## Task requirements
Transcribe each entry exactly, without pictures.

Listed entries START

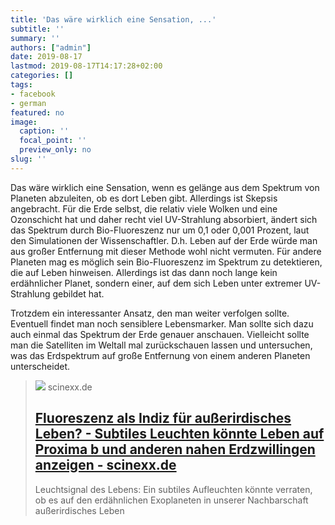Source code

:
 ```yaml
---
title: 'Das wäre wirklich eine Sensation, ...'
subtitle: ''
summary: ''
authors: ["admin"]
date: 2019-08-17
lastmod: 2019-08-17T14:17:28+02:00
categories: []
tags:
- facebook
- german
featured: no
image:
  caption: ''
  focal_point: ''
  preview_only: no
slug: ''
---
```

Das wäre wirklich eine Sensation, wenn es gelänge aus dem Spektrum von Planeten abzuleiten, ob es dort Leben gibt. Allerdings ist Skepsis angebracht. Für die Erde selbst, die relativ viele Wolken und eine Ozonschicht hat und daher recht viel UV-Strahlung absorbiert, ändert sich das Spektrum durch Bio-Fluoreszenz nur um 0,1 oder 0,001 Prozent, laut den Simulationen der Wissenschaftler. D.h. Leben auf der Erde würde man aus großer Entfernung mit dieser Methode wohl nicht vermuten. Für andere Planeten mag es möglich sein Bio-Fluoreszenz im Spektrum zu detektieren, die auf Leben hinweisen. Allerdings ist das dann noch lange kein erdähnlicher Planet, sondern einer, auf dem sich Leben unter extremer UV-Strahlung gebildet hat. 

Trotzdem ein interessanter Ansatz, den man weiter verfolgen sollte. Eventuell findet man noch sensiblere Lebensmarker. Man sollte sich dazu auch einmal das Spektrum der Erde genauer anschauen. Vielleicht sollte man die Satelliten im Weltall mal zurückschauen lassen und untersuchen, was das Erdspektrum auf große Entfernung von einem anderen Planeten unterscheidet.
> [![](https://www.scinexx.de/wp-content/uploads/a/l/alienglowg.jpg)](https://www.scinexx.de/news/biowissen/fluoreszenz-als-indiz-fuer-ausserirdisches-leben/)
> scinexx.de
> ## [Fluoreszenz als Indiz für außerirdisches Leben? - Subtiles Leuchten könnte Leben auf Proxima b und anderen nahen Erdzwillingen anzeigen - scinexx.de](https://www.scinexx.de/news/biowissen/fluoreszenz-als-indiz-fuer-ausserirdisches-leben/)
>
>Leuchtsignal des Lebens: Ein subtiles Aufleuchten könnte verraten, ob es auf den erdähnlichen Exoplaneten in unserer Nachbarschaft außerirdisches Leben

Listed entries END

## Your solution
Source code

:
 ```yaml
---
title: 'Das wäre wirklich eine Sensation, ...'
subtitle: ''
summary: ''
authors: ["admin"]
date: 2019-08-17
lastmod: 2019-08-17T14:17:28+02:00
categories: []
tags:
- facebook
- german
featured: no
image:
  caption: ''
  focal_point: ''
  preview_only: no
slug: ''
---
```

Das wäre wirklich eine Sensation, wenn es gelänge aus dem Spektrum von Planeten abzuleiten, ob es dort Leben gibt. Allerdings ist Skepsis angebracht. Für die Erde selbst, die relativ viele Wolken und eine Ozonschicht hat und daher recht viel UV-Strahlung absorbiert, ändert sich das Spektrum durch Bio-Fluoreszenz nur um 0,1 oder 0,001 Prozent, laut den Simulationen der Wissenschaftler. D.h. Leben auf der Erde würde man aus großer Entfernung mit dieser Methode wohl nicht vermuten. Für andere Planeten mag es möglich sein Bio-Fluoreszenz im Spektrum zu detektieren, die auf Leben hinweisen. Allerdings ist das dann noch lange kein erdähnlicher Planet, sondern einer, auf dem sich Leben unter extremer UV-Strahlung gebildet hat. 

Trotzdem ein interessanter Ansatz, den man weiter verfolgen sollte. Eventuell findet man noch sensiblere Lebensmarker. Man sollte sich dazu auch einmal das Spektrum der Erde genauer anschauen. Vielleicht sollte man die Satelliten im Weltall mal zurückschauen lassen und untersuchen, was das Erdspektrum auf große Entfernung von einem anderen Planeten unterscheidet.
> [![](https://www.scinexx.de/wp-content/uploads/a/l/alienglowg.jpg)](https://www.scinexx.de/news/biowissen/fluoreszenz-als-indiz-fuer-ausserirdisches-leben/)
> scinexx.de
> ## [Fluoreszenz als Indiz für außerirdisches Leben? - Subtiles Leuchten könnte Leben auf Proxima b und anderen nahen Erdzwillingen anzeigen - scinexx.de](https://www.scinexx.de/news/biowissen/fluoreszenz-als-indiz-fuer-ausserirdisches-leben/)
>
>Leuchtsignal des Lebens: Ein subtiles Aufleuchten könnte verraten, ob es auf den erdähnlichen Exoplaneten in unserer Nachbarschaft außerirdisches Leben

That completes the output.